#### [TASK]
Only the lines from the beginning of the entries through the one that holds "raise/lowering mechanism breaking.\\" may appear in the answer, written out exactly and free of pictures.

=== Begin Enclosure ===

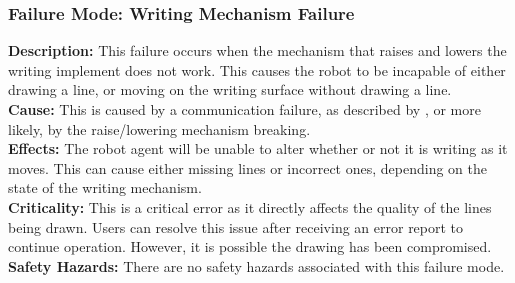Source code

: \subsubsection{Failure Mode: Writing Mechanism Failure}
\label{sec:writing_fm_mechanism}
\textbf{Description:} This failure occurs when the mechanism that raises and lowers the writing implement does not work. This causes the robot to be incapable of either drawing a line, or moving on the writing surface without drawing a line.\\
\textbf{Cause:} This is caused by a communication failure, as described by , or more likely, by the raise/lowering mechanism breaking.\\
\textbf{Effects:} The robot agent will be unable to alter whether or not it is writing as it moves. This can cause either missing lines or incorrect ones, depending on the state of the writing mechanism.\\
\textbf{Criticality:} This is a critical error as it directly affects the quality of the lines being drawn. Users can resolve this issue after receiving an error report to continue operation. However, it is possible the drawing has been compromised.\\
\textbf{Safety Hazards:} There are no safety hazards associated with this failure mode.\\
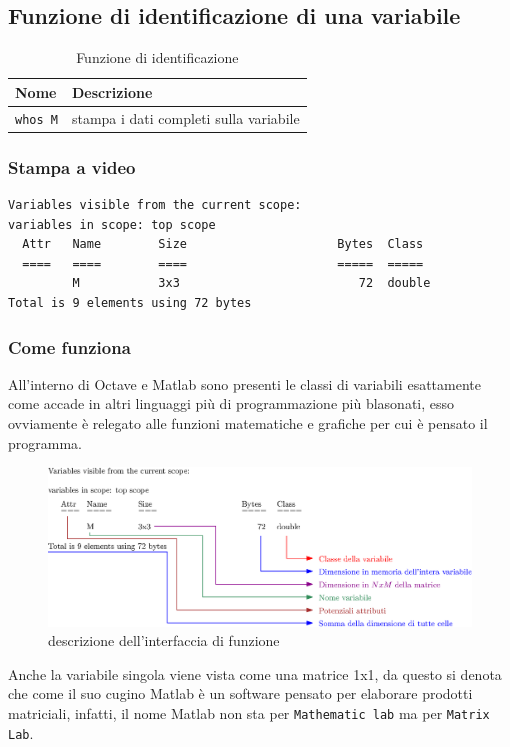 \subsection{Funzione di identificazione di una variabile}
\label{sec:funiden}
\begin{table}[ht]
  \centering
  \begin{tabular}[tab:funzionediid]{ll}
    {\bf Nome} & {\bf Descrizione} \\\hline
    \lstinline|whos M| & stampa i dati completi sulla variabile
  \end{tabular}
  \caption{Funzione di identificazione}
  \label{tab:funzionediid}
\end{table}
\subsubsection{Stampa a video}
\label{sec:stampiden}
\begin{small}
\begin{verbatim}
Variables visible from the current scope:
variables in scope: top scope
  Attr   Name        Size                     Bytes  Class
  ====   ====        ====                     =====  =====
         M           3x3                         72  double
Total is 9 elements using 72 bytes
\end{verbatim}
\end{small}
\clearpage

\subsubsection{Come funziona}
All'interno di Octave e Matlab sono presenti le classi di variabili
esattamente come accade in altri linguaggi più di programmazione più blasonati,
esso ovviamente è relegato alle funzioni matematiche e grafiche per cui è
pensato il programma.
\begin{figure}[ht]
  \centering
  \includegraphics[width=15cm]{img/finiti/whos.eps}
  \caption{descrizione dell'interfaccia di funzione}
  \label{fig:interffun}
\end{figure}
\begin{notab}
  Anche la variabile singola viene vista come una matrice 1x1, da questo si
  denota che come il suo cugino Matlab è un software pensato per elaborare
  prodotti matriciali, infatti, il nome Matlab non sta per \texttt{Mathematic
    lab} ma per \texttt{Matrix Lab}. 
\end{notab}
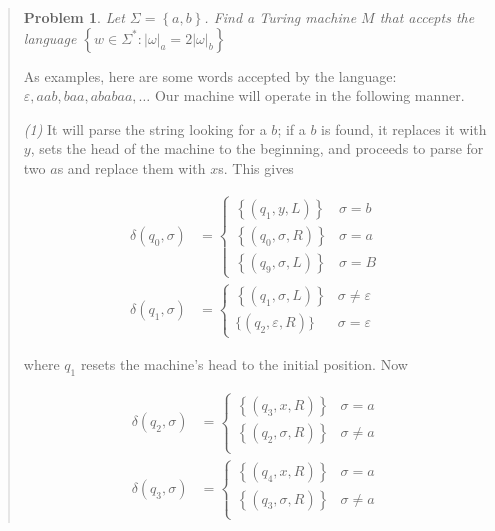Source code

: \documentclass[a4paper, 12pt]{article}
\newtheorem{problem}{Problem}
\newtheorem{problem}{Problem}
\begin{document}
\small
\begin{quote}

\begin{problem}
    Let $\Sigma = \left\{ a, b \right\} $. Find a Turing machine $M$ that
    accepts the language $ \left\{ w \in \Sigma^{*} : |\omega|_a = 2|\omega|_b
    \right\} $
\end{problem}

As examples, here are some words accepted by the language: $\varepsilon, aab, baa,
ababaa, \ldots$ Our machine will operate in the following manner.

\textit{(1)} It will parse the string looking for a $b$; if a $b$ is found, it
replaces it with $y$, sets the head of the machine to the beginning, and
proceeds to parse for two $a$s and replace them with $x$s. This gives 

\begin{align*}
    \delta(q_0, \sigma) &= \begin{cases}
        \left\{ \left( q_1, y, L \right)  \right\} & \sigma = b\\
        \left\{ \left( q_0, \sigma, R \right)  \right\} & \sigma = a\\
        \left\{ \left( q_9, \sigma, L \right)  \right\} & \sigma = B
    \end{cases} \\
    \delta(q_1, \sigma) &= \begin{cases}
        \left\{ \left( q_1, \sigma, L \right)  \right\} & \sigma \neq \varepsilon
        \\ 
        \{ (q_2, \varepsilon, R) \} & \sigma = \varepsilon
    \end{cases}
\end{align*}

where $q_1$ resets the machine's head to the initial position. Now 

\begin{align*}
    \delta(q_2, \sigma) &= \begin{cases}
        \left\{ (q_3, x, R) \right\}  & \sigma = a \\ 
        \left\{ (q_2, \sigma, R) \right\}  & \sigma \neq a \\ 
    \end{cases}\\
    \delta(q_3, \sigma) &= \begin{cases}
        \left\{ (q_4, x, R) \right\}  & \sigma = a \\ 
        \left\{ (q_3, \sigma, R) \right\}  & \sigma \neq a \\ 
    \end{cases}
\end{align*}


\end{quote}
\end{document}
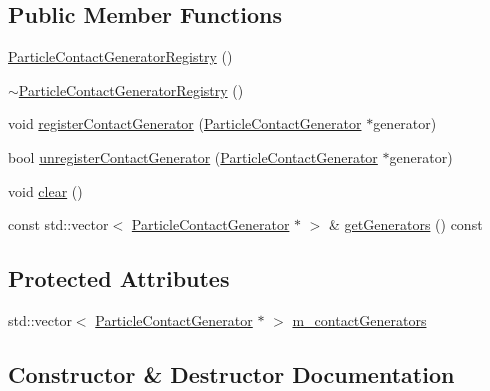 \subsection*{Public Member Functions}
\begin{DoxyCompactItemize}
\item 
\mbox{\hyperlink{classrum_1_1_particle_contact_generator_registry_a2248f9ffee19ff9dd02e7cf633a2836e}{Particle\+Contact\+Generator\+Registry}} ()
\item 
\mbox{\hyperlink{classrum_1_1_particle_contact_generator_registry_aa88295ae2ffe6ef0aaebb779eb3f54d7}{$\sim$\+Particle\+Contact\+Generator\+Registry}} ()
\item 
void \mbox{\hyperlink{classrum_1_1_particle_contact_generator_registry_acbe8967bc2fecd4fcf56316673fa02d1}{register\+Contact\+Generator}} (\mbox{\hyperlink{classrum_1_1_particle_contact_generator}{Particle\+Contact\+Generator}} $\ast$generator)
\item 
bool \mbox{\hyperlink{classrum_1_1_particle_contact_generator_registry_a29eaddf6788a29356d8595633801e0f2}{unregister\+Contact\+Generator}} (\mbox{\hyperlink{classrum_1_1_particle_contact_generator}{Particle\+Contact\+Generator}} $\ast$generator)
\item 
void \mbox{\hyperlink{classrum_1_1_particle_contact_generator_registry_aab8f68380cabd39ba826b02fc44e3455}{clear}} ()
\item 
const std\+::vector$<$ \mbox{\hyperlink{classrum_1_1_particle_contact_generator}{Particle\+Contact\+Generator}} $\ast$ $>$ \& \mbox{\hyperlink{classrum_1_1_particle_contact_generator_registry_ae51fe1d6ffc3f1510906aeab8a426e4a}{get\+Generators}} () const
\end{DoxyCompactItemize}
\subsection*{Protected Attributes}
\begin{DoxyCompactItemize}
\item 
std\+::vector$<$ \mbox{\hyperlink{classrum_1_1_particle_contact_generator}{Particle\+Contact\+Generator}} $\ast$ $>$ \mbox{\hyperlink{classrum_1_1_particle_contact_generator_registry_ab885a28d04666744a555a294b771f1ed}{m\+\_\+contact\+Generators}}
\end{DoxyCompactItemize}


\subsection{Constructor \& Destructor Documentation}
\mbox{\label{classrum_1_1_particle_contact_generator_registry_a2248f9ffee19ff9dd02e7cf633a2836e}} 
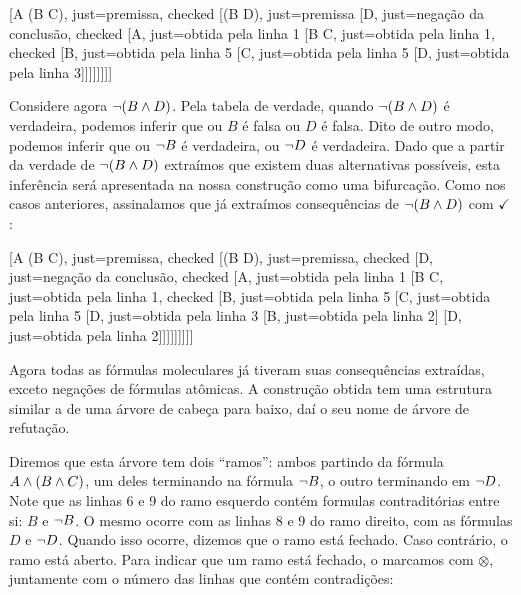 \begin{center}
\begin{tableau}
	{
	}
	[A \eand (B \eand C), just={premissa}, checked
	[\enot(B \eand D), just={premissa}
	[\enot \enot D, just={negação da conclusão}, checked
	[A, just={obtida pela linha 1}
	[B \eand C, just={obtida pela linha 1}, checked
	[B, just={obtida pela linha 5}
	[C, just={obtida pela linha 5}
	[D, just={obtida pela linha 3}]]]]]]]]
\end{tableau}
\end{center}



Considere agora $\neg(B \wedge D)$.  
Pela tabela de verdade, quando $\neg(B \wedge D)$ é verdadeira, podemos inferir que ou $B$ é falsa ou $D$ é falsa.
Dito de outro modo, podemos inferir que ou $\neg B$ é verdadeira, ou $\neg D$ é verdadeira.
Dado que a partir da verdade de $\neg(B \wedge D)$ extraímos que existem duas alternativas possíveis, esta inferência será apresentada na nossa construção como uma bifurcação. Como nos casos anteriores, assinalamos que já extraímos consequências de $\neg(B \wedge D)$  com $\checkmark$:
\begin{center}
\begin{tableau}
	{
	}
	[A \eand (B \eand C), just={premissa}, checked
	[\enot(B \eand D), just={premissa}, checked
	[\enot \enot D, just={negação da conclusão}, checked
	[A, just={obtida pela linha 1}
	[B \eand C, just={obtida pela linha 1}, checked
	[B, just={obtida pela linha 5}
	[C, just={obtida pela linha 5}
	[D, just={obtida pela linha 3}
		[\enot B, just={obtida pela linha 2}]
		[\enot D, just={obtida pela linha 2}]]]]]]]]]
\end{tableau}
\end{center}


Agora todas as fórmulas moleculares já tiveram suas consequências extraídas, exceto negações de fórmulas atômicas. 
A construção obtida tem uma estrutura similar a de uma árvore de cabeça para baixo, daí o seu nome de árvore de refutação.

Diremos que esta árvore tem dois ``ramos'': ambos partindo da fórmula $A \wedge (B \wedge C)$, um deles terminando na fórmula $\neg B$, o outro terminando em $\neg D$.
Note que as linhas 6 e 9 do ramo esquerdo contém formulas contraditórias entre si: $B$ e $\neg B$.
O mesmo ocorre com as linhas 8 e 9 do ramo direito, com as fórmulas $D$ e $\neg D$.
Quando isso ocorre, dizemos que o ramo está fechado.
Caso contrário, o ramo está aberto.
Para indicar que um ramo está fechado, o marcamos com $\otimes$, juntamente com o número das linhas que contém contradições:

=== End Enclosure ===

#### [FINAL ANSWER]
Source code

: \subsubsection{Failure Mode: Writing Mechanism Failure}
\label{sec:writing_fm_mechanism}
\textbf{Description:} This failure occurs when the mechanism that raises and lowers the writing implement does not work. This causes the robot to be incapable of either drawing a line, or moving on the writing surface without drawing a line.\\
\textbf{Cause:} This is caused by a communication failure, as described by , or more likely, by the raise/lowering mechanism breaking.\\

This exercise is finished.